Так постепенно, вместе с укреплением колхоза, разрастался и наш сад, поднимался ярус за ярусом все выше, пока не взобрались мы на самую гору.
А теперь? Что здесь в мае делается, когда сад цветет! Идешь километр, а вокруг тебя сияет и сияет во все концы сказочное бело-розовое царство, идешь другой — а над тобою все плывут и плывут пышные душистые соцветья… А в августе? На виноградниках по полпуда гроздьев на каждом кусте, в саду — ветки гнутся от плодов, знай подпирай! Пригнешься — понизу холмы красных шафранов горят меж деревьев, выпрямишься — бьют в глаза солнечным блеском кальвили, облепив крону до самой макушки… А когда ветер — ступить тебе некуда: земля устлана созревшими плодами. Возьмешь яблоко в руку, взглянешь на него, и такое оно смотрит на тебя красивое, такое чудо совершенное, — что уже не осмеливаешься бросить его обратно на землю. Так и держишь в руке. Между прочим, у своих приятелей-садоводов я тоже замечал: не утерпит, поднимет яблоко с земли, а бросить его потом не решается, неудобно как-то.
Мне везет на встречи с большими людьми. Такая уж у нас жизнь стала урожайная на полноколосых, выдающихся людей! В позапрошлом году посетил наш сад секретарь ЦК. Как и встречу с Мичуриным, никогда я не забуду тот день. Было это в мае, в пору цветения.

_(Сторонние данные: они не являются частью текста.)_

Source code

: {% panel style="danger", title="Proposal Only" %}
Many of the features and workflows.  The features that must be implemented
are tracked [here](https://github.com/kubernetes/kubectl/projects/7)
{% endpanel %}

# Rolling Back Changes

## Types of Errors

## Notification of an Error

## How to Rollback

Началось вот с чего: прибегают, запыхавшись, ко мне в яблоневый квартал наши непоседы-пионеры (я им не запрещаю толочься в саду, пускай привыкают).

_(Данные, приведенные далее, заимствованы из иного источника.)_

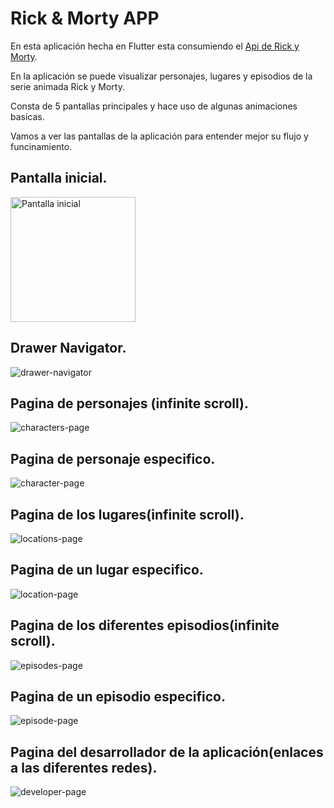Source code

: # Rick & Morty APP
 En esta aplicación hecha en Flutter esta consumiendo el [Api de Rick y Morty](https://rickandmortyapi.com/).

 En la aplicación se puede visualizar personajes, lugares y episodios de la serie animada Rick y Morty.

 Consta de 5 pantallas principales y hace uso de algunas animaciones basicas.

 Vamos a ver las pantallas de la aplicación para entender mejor su flujo y funcinamiento.

 ## Pantalla inicial.
 <img src="https://res.cloudinary.com/myfuckcloud/image/upload/v1610573585/rickandmorty/hq9ibtzyias9urprflzt.jpg" alt="Pantalla inicial" width="200"/>

 ## Drawer Navigator.
 ![drawer-navigator](https://res.cloudinary.com/myfuckcloud/image/upload/v1610573585/rickandmorty/thgvm8yndm3ntapqjz0r.jpg)

 ## Pagina de personajes (infinite scroll).
 ![characters-page](https://res.cloudinary.com/myfuckcloud/image/upload/v1610573589/rickandmorty/dbdmnodne1atmunpkrit.jpg)

 ## Pagina de personaje especifico.
 ![character-page](https://res.cloudinary.com/myfuckcloud/image/upload/v1610573590/rickandmorty/s3rqxxojrtxzscyupkwe.jpg)

 ## Pagina de los lugares(infinite scroll).
 ![locations-page](https://res.cloudinary.com/myfuckcloud/image/upload/v1610573587/rickandmorty/dxfwjppyueoowy2oycjo.jpg)

 ## Pagina de un lugar especifico.
 ![location-page](https://res.cloudinary.com/myfuckcloud/image/upload/v1610573587/rickandmorty/es8crmhy2vg89qx8zori.jpg)


 ## Pagina de los diferentes episodios(infinite scroll).
 ![episodes-page](https://res.cloudinary.com/myfuckcloud/image/upload/v1610573591/rickandmorty/v03uaqywcgxocz7dhijo.jpg)

 ## Pagina de un episodio especifico.
 ![episode-page](https://res.cloudinary.com/myfuckcloud/image/upload/v1610573587/rickandmorty/usvlnlvxbiyw7kcdkwpd.jpg)

 ## Pagina del desarrollador de la aplicación(enlaces a las diferentes redes).
 ![developer-page](https://res.cloudinary.com/myfuckcloud/image/upload/v1610573584/rickandmorty/ykxqws3mlu5jpmcrmyn2.jpg)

— Микита Иванович, какие-то машины пролетели через мост на остров!..
— А точнее?
— Легковые, одна за другой!
«Кто б это мог быть?» — думаю и выхожу на центральную аллею.
Вижу, приближается группа людей — машины внизу оставили. Узнаю среди них нашего секретаря райкома товарища Смирнова, Лидию Тарасовну Баштову и непременного Мелешко, конечно, тоже узнаю. Все они держатся во втором эшелоне, а впереди кто-то идет, живо поглядывая на кварталы — невысокий, коренастый, в белом костюме. Подхожу ближе, смотрю, а это наш секретарь ЦК!

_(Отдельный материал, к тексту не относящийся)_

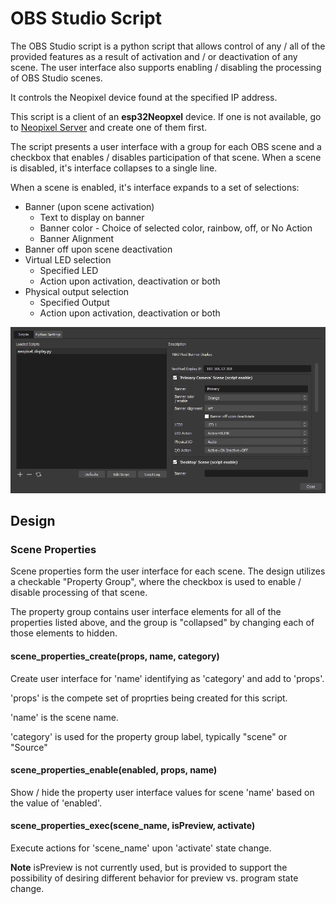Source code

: # OBS Studio Script

The OBS Studio script is a python script that allows control of any / 
all of the provided features as a result of activation and / or deactivation 
of any scene. The user interface also supports enabling / disabling the 
processing of OBS Studio scenes.

It controls the Neopixel device found at the specified IP address.

This script is a client of an **esp32Neopxel** device. If one is not available, go to [Neopixel Server](/NeopixelServer) and create one of them first.

The script presents a user interface with a group for each OBS scene and a 
checkbox that enables / disables participation of that scene. When a scene 
is disabled, it's interface collapses to a single line.

When a scene is enabled, it's interface expands to a set of selections:
* Banner  (upon scene activation)
    * Text to display on banner 
    * Banner color - Choice of selected color, rainbow, off, or No Action
    * Banner Alignment
* Banner off upon scene deactivation
* Virtual LED selection
    * Specified LED
    * Action upon activation, deactivation or both
* Physical output selection
    * Specified Output
    * Action upon activation, deactivation or both

<img src="/assets/obsstudio.png">

## Design

### Scene Properties
Scene properties form the user interface for each scene. The design utilizes a 
checkable "Property Group", where the checkbox is used to enable / disable
processing of that scene.

The property group contains user interface elements for all of the properties 
listed above, and the group is "collapsed" by changing each of those elements 
to hidden.

#### scene_properties_create(props, name, category)

Create user interface for 'name' identifying as 'category' and add to 'props'.

'props' is the compete set of proprties being created for this script.

'name' is the scene name. 

'category' is used for the property group label, typically "scene" or "Source"

#### scene_properties_enable(enabled, props, name)

Show / hide the property user interface values for scene 'name' based on the value of 'enabled'.

#### scene_properties_exec(scene_name, isPreview, activate)

Execute actions for 'scene_name' upon 'activate' state change.

**Note** isPreview is not currently used, but is provided to support the possibility of desiring
different behavior for preview vs. program state change.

Совсем такой, как на портретах. Улыбается мне приветливо, словно мы давно уже с ним знакомы и за одним столом сидели.
— Здравствуйте, товарищ Братусь, — и подает мне руку. — Так это ваши владения?
— Мои, — говорю.
А сад цветет! Люблю его во всякую пору — и золотым летом, и багряной осенью, и зимой, когда он, заиндевевший, дремлет, стоя по пояс в снегу, — но весной, да еще в мае! Этому и слов не подобрать!.. Верно, только садовник и пчела могут тогда сравниться силой своего наслаждения, своей любви к нему… А в ту весну мой сад расцвел небывало, казался пышнее, чем когда бы то ни было.